Il s'est illustré notamment dans la banque avec les fusions transfrontalières entre ABN Amro et Antonveneta, BNP et Banca Nazionale del Lavoro. Plus récemment, la vague s'est étendue aux groupes d'énergie, Suez, Gaz de France, Endesa, E.ON et Gas Natural en tête. Arcelor, qui a racheté le Canadien Dofasco, n'a pas eu le temps de laisser sécher l'encre du contrat qu'il faisait l'objet d'une offre géante de la part du groupe Mittal Steel. Tous les secteurs sont concernés par cette euphorie d'acquisitions, qui s'est traduite aussi par les projets de fusion de Natexis, Crédit foncier et Ixis, ou encore récemment par l'offre d'Aviva sur Prudential outre-Manche.

"Cette vague d'OPA a commencé en 2004 avec les opérations de rachat d'Abbey National par SCH et la fusion Sanofi-Aventis. Mais depuis 2005 et surtout 2006, on assiste à une rapide accélération", commente Thierry Cantet, stratégiste à la Société Générale. "Depuis la fin de l'année 2004, on constate une recrudescence des fusions et acquisitions. En fait, l'année 2004 n'avait pas été un très bon cru en termes de rapprochements car le climat était encore incertain", explique pour sa part Anne-Sophie Girault, stratégiste senior chez Fidelity International.

Afflux de liquidités

Il est vrai que la plupart des groupes ont fini de purger les erreurs de la bulle boursière du début des années 2000. Les groupes collectionnent depuis deux ans les résultats records. Les banques, en particulier, mais aussi les groupes pétroliers, ou encore les "utilities" ou les entreprises de BTP... pour ne citer que quelques secteurs en plein boom. D'autres sont moins à la fête, comme l'automobile ou la distribution, alors que la consommation européenne reste morose.

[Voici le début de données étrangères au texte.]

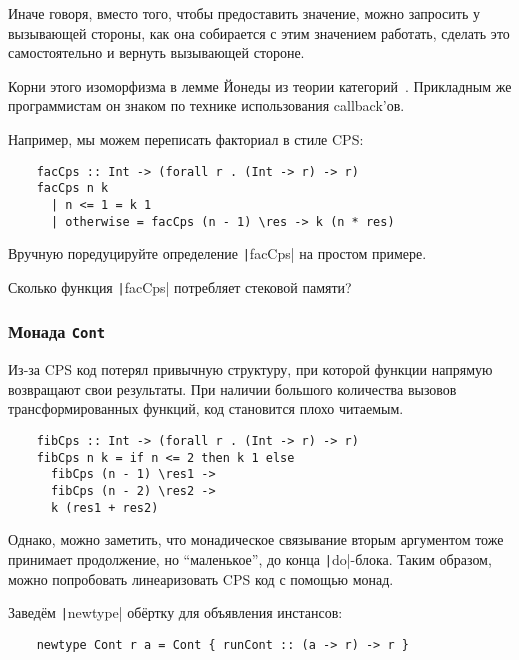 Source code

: Иначе говоря, вместо того, чтобы предоставить значение, можно запросить у вызывающей стороны, как она собирается с этим значением работать, сделать это самостоятельно и вернуть вызывающей стороне.

Корни этого изоморфизма в лемме Йонеды из теории категорий~\cite{hinze2010reason}.
Прикладным же программистам он знаком по технике использования callback'ов.

Например, мы можем переписать факториал в стиле CPS:
\begin{verbatim}
    facCps :: Int -> (forall r . (Int -> r) -> r)
    facCps n k
      | n <= 1 = k 1
      | otherwise = facCps (n - 1) \res -> k (n * res)
\end{verbatim}

\begin{task}
    Вручную поредуцируйте определение \texttt|facCps| на простом примере.
\end{task}

\begin{task}
    Сколько функция \texttt|facCps| потребляет стековой памяти?
\end{task}

\subsubsection{Монада \texttt{Cont}}

Из-за CPS код потерял привычную структуру, при которой функции напрямую возвращают свои результаты.
При наличии большого количества вызовов трансформированных функций, код становится плохо читаемым.

\begin{verbatim}
    fibCps :: Int -> (forall r . (Int -> r) -> r)
    fibCps n k = if n <= 2 then k 1 else
      fibCps (n - 1) \res1 ->
      fibCps (n - 2) \res2 ->
      k (res1 + res2)
\end{verbatim}

Однако, можно заметить, что монадическое связывание вторым аргументом тоже принимает продолжение, но ``маленькое'', до конца \texttt|do|-блока.
Таким образом, можно попробовать линеаризовать CPS код с помощью монад.

Заведём \texttt|newtype| обёртку для объявления инстансов:
\begin{verbatim}
    newtype Cont r a = Cont { runCont :: (a -> r) -> r }
\end{verbatim}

Reste que dans l'ensemble, la création de richesse est remarquable, après un passage à vide traumatisant de 2001 à 2003. "Les entreprises ont généré des niveaux substantiels de cash-flow sur les dernières années. Pendant la période suivant la bulle boursière, la priorité était de retourner du cash aux actionnaires. Cette priorité a évolué et s'est transformée en investissement pour la croissance", expliquent les analystes de Goldman Sachs dans une note.

"Il faut aussi comprendre les motivations des entreprises, qui ont des marges opérationnelles historiquement élevées, et qui doivent continuner à les faire progresser", ajoute pour sa part Anne-Sophie Girault, chez Fidelity. En se rapprochant, les groupes cherchent ainsi à augmenter leur chiffre d'affaires, mais aussi à réduire leurs coûts.

"L'accélération à laquelle on assiste depuis 2005 et 2006 s'explique notamment par un niveau d'endettement très bas de la part des sociétés, en Europe. Un niveau même trop bas", explique Thierry Cantet. Pour le stratégiste, le ratio dette sur fonds propres des sociétés européennes est de 35% en 2006 et va baisser à 26% en 2007. Si on assiste toutefois à un retour au financement par la dette des entreprises, ce "gearing" restera très faible en 2007.

Encore des rapprochements à venir

Dans tous les cas, le coût de l'endettement reste faible, même si la Réserve fédérale américaine continue à vouloir resserrer ses taux. "Toutefois, pour le moment, on ne peut toujours pas qualifier la politique de la Fed de contraignante", rappelle les stratégistes de la Société Générale. C'est pourquoi, avec un flot de liquidités toujours important, les entreprises vont continuer à faire leurs emplettes.

"La récente vague de fusions et acquisitions est loin d'être terminée", confirment les analystes de Goldman Sachs. Pour les spécialistes, "les entreprises ont encore près de 630 milliards d'euros de potentiel d'acquisition. Cet argent provient soit des cash-flows générés par les groupes, soit de la restructuration de leur dette.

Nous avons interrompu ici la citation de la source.